HINT: Use the PyTensor flag `exception_verbosity=high` for a debug print-out and storage map footprint of this Apply node.
And when I try to run the NUTS sampler, I get this dimensions-related error:
ValueError: Input dimension mismatch: (input[0].shape[1] = 3, input[1].shape[1] = 75)
Apply node that caused the error: Composite{switch(i4, (((-0.5 * sqr(((i0 - i1) / i2))) - 0.9189385332046727) - i3), -inf)}(<Matrix(float64, shape=(?, ?))>, Add.0, ExpandDims{axes=[0, 1]}.0, Log.0, Gt.0)
Toposort index: 23
Inputs types: [TensorType(float64, shape=(None, None)), TensorType(float64, shape=(1, 75)), TensorType(float64, shape=(1, 1)), TensorType(float64, shape=(1, 1)), TensorType(bool, shape=(1, 1))]
Inputs shapes: [(75, 3), (1, 75), (1, 1), (1, 1), (1, 1)]
Inputs strides: [(24, 8), (600, 8), (8, 8), (8, 8), (1, 1)]
Inputs values: ['not shown', 'not shown', array([[0.77063881]]), array([[-0.26053548]]), array([[ True]])]
Outputs clients: [[Sum{axes=None}(sigma > 0)]]
HINT: Re-running with most PyTensor optimizations disabled could provide a back-trace showing when this node was created. This can be done by setting the PyTensor flag 'optimizer=fast_compile'. If that does not work, PyTensor optimizations can be disabled with 'optimizer=None'.
HINT: Use the PyTensor flag `exception_verbosity=high` for a debug print-out and storage map footprint of this Apply node.

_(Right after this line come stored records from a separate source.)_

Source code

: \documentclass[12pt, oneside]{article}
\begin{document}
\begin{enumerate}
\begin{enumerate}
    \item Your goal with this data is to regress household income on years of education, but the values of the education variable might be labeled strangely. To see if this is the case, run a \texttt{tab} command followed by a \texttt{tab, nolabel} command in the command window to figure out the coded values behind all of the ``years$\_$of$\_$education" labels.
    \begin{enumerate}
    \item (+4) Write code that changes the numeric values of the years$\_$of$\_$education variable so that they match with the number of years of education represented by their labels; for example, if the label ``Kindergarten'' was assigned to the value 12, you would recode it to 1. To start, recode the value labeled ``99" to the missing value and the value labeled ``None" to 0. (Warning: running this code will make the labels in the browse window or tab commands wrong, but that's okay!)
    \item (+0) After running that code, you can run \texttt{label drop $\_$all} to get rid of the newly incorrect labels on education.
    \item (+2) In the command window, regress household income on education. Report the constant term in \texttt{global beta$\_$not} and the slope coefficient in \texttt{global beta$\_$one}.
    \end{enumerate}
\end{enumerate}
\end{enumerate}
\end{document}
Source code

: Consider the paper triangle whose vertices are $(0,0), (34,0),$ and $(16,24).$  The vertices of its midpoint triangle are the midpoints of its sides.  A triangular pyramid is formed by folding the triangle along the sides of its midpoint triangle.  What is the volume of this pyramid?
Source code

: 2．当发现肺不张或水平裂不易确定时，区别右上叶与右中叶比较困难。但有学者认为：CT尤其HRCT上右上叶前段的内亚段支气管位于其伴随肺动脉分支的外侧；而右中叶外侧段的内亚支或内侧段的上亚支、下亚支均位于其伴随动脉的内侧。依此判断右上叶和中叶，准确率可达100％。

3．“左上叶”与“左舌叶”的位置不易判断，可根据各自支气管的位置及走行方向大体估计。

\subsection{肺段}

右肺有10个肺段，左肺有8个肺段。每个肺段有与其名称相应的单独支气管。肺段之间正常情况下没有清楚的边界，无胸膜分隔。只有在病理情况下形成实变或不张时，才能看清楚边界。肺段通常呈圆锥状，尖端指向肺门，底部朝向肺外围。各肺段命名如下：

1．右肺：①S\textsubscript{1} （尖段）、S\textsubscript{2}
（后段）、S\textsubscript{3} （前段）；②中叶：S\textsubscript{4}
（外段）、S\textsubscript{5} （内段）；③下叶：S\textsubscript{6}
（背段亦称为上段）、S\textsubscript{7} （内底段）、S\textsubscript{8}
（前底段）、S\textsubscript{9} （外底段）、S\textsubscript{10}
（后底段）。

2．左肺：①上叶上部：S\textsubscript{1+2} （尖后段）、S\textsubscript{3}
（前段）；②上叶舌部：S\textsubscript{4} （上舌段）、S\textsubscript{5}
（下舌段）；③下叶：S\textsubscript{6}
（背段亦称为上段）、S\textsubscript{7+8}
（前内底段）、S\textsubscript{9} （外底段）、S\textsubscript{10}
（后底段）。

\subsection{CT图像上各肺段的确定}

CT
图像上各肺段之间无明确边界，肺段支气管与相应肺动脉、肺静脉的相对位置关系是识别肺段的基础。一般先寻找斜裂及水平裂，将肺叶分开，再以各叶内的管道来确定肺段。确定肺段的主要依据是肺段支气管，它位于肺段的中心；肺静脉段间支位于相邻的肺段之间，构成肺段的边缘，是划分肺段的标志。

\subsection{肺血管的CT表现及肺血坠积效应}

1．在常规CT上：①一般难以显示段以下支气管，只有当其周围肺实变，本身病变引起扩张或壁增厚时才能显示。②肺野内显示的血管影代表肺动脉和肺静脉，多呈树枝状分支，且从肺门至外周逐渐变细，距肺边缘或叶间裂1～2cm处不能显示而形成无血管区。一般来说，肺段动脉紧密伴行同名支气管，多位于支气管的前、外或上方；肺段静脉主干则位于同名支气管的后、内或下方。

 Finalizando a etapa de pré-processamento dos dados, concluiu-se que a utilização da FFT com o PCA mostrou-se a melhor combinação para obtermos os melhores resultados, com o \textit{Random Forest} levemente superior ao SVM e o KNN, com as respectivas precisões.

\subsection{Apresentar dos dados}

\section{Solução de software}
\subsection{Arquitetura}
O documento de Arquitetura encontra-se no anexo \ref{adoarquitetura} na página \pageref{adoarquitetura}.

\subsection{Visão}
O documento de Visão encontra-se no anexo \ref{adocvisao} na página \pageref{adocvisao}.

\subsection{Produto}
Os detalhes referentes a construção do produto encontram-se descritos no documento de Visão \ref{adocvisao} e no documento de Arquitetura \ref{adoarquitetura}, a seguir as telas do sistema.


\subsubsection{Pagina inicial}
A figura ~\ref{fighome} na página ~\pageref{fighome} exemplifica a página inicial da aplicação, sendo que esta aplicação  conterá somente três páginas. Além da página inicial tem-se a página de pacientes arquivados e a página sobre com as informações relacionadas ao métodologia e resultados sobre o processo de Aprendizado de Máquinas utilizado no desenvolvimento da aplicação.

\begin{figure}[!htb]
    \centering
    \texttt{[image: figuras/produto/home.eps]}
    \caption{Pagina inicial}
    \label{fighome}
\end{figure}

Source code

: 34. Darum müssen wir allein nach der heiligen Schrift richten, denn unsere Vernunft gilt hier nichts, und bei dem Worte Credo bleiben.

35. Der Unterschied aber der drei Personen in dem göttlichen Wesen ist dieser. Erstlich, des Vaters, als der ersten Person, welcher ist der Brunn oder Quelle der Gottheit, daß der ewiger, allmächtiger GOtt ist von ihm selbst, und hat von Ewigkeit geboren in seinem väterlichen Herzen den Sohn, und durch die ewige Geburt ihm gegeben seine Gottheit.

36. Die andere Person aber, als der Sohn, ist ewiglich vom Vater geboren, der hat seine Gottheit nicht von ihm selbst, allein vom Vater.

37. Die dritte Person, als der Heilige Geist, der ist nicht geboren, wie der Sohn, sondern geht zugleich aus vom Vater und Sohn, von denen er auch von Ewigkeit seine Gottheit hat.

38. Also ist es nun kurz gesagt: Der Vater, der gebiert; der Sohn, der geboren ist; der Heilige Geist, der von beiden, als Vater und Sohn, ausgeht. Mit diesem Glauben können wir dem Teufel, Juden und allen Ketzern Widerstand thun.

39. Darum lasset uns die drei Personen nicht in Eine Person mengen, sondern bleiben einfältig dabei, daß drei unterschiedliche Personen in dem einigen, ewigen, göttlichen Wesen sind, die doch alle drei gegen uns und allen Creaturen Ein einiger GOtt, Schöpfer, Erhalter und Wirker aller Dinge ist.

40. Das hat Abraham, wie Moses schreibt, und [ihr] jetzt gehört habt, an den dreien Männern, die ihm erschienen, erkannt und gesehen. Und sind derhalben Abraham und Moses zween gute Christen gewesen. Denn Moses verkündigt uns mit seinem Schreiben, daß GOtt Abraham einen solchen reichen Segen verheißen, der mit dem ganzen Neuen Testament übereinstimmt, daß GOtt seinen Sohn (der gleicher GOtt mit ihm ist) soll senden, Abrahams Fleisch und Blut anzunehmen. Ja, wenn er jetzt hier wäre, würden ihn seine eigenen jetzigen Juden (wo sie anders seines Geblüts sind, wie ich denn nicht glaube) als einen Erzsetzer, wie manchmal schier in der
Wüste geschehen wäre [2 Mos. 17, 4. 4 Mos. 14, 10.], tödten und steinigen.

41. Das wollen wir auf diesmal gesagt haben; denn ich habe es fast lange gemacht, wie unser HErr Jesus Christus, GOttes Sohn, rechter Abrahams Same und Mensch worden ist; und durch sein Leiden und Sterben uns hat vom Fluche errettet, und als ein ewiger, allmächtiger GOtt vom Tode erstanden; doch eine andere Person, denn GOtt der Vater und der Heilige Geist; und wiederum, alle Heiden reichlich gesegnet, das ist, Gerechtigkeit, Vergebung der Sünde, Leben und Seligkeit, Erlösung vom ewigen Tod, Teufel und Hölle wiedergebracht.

I’m particularly confused about where this input[0].shape[1] = 3
is coming from. It seems like the result of MV_GaussianRandomwalk
must have a shape that is different from what I would expect, (something like (100, 1, 3)). I would expect a shape of (100,) corresponding to one of the two (100, 2) random walk dimensions specified. When I naively try to inspect the shape of beta: print(beta.shape)
I get Shape.0.
I have a feeling I have two related issues here- first, the model is probably mis-specified in some way. I suspect I am not indexing the alpha and beta randomwalks correctly. Secondly, as a result, the x
array and the alpha
and beta
variables are not shaped the same. I’m relatively new to PyMC (and PyTensor), and could use some handholding here- how can I inspect the output of PyMC variables to see things like size, shape etc? What else am I doing wrong here? Thanks for the great package and for any help.